Tijdens de looptijd van de experimenten zal reeds een evaluatie worden gemaakt. Deze evaluatie zal voor een belangrijk deel gebaseerd zijn op informatie van het Lisv en het Ctsv. Het Lisv zal worden verzocht informatie te verstrekken over de wijze waarop de maatregel is geïmplementeerd en uitgevoerd, de uitvoeringskosten, de eventuele knelpunten die tijdens de uitvoering aan het licht zijn gekomen en over de uitkomsten en de vastgestelde effecten van de maatregel.

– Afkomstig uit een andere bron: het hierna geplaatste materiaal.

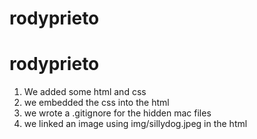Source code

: # rodyprieto
# rodyprieto
1. We added some html and css 
2. we embedded the css into the html
3. we wrote a .gitignore for the hidden mac files 
4. we linked an image using img/sillydog.jpeg in the html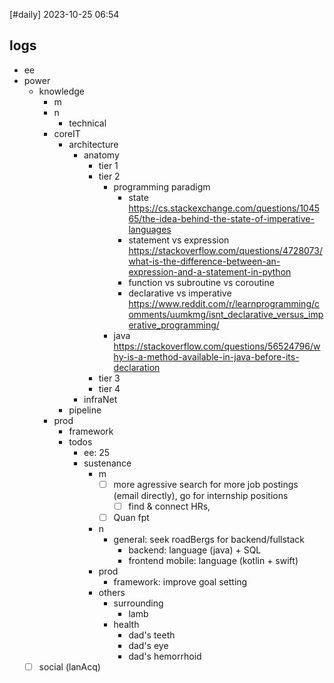[#daily]
2023-10-25
06:54
## logs
- ee
- power
	- knowledge
		- m
		- n
			- technical
		- coreIT
			- architecture
				- anatomy
					- tier 1
					- tier 2
						- programming paradigm
							- state https://cs.stackexchange.com/questions/104565/the-idea-behind-the-state-of-imperative-languages
							- statement vs expression https://stackoverflow.com/questions/4728073/what-is-the-difference-between-an-expression-and-a-statement-in-python
							- function vs subroutine vs coroutine
							- declarative vs imperative https://www.reddit.com/r/learnprogramming/comments/uumkmg/isnt_declarative_versus_imperative_programming/
						- java https://stackoverflow.com/questions/56524796/why-is-a-method-available-in-java-before-its-declaration
					- tier 3
					- tier 4
				- infraNet
			- pipeline
		- prod 
			- framework
			- todos
				- ee: 25
				- sustenance
					- m
						- [ ] more agressive search for more job postings (email directly), go for internship positions
							- [ ] find & connect HRs, 
						- [ ] Quan fpt
					- n
						- general: seek roadBergs for backend/fullstack
							- backend: language (java) + SQL
							- frontend mobile: language (kotlin + swift)
					- prod
						- framework: improve goal setting
					- others
						- surrounding
							- lamb
						- health
							- dad's teeth
							- dad's eye
							- dad's hemorrhoid
	- [ ] social (lanAcq)
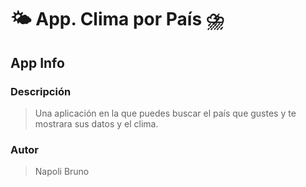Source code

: # 🌤️ App. Clima por País ⛈️

## App Info

### Descripción
> Una aplicación en la que puedes buscar el país que gustes y te mostrara sus datos y el clima.

### Autor
>Napoli Bruno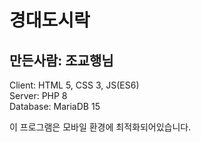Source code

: # 경대도시락

## 만든사람: 조교행님

Client: HTML 5, CSS 3, JS(ES6)  
Server: PHP 8  
Database: MariaDB 15  
  
이 프로그램은 모바일 환경에 최적화되어있습니다.  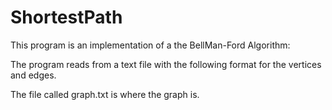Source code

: 
# ShortestPath
This program is an implementation of a the BellMan-Ford Algorithm:

The program reads from a text file with the following format for the vertices and edges.

The file called graph.txt is where the graph is.


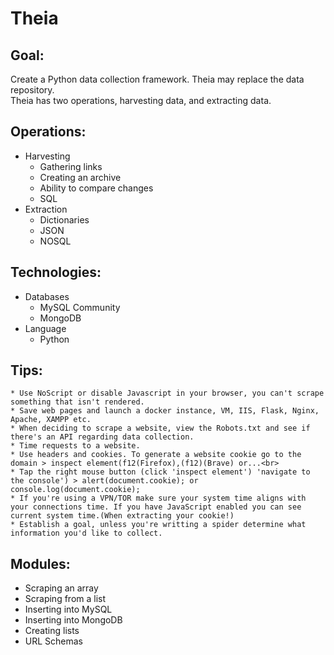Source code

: # Theia
## Goal: 
Create a Python data collection framework. Theia may replace the data repository.<br>
Theia has two operations, harvesting data, and extracting data.
## Operations:
* Harvesting
    * Gathering links
    * Creating an archive
    * Ability to compare changes
    * SQL
* Extraction
    * Dictionaries
    * JSON
    * NOSQL
## Technologies:
* Databases
    * MySQL Community 
    * MongoDB
* Language
    * Python
## Tips:
    * Use NoScript or disable Javascript in your browser, you can't scrape something that isn't rendered.
    * Save web pages and launch a docker instance, VM, IIS, Flask, Nginx, Apache, XAMPP etc.
    * When deciding to scrape a website, view the Robots.txt and see if there's an API regarding data collection.
    * Time requests to a website.
    * Use headers and cookies. To generate a website cookie go to the domain > inspect element(f12(Firefox),(f12)(Brave) or...<br>
    * Tap the right mouse button (click 'inspect element') 'navigate to the console') > alert(document.cookie); or console.log(document.cookie);
    * If you're using a VPN/TOR make sure your system time aligns with your connections time. If you have JavaScript enabled you can see current system time.(When extracting your cookie!)
    * Establish a goal, unless you're writting a spider determine what information you'd like to collect.  
## Modules:
* Scraping an array
* Scraping from a list
* Inserting into MySQL
* Inserting into MongoDB
* Creating lists
* URL Schemas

Het Ctsv zal worden verzocht te rapporteren over de rechtmatigheid en de doelmatigheid van de uitvoering van de experimenten. De Minister van SZW zal het parlement mede op basis van deze rapportages informeren over de resultaten van de experimenten. Bij de evaluatie zal hij zijn standpunt kenbaar maken over de vraag of de experimentele maatregel als wettelijke maatregel moet worden voortgezet, dan wel dat de uitvoering van de maatregel zal worden beëindigd.

  • 6. 
    Financiële aspecten

Experiment inzet Awf-middelen in het kader van de sluitende aanpak

Onderhavig wetsvoorstel opent de mogelijkheid tot het starten van een experiment met de inzet van Awf-middelen voor scholing en reïntegratie met het oog op de invulling van de sluitende aanpak voor WW-gerechtig-den. De in het wetsvoorstel voorgestelde wijziging van de WW, waarmee dit experiment mogelijk wordt gemaakt, heeft op zichzelf geen financiële consequenties. De feitelijke inzet van Awf-middelen voor scholing en reïntegratie zal vanzelfsprekend wel financiële consequenties hebben. Het experiment behelst het inzetten van Awf-middelen ten behoeve van het bevorderen van de inschakeling in het arbeidsproces van bepaalde groepen werkloze werknemers door scholing en andere reïntegratie-instrumenten. Dit zal in eerste instantie leiden tot een stijging van de uitkeringslasten van het Awf. Daarnaast zal de additionele inzet van reïntegratie-instrumenten in het kader van dit experiment een toename van de uitvoeringskosten ten laste van het Awf tot gevolg hebben. Tegenover de toename van de uitkeringslasten en de uitvoeringskosten staan besparingen als gevolg van een hogere uitstroom uit de WW. Om vast te stellen of de beoogde besparingen op de uitkeringslasten daadwerkelijk optreden, zal regelmatig worden getoetst of binnen de gestelde termijnen voldoende extra uitstroom uit de WW is gerealiseerd. De netto uitgaven, het saldo van de extra uitgaven in het kader van de sluitende aanpak en de besparingen in de uitkeringslasten als gevolg van de extra uitstroom uit de WW, zullen worden gefinancierd door middel van een rijksbijdrage aan het Awf ten laste van de begroting van het Ministerie van Sociale Zaken en Werkgelegenheid. De hiermee samenhangende bruto middelen worden binnen het Awf geoormerkt ter dekking van de in het kader van het experiment te maken kosten.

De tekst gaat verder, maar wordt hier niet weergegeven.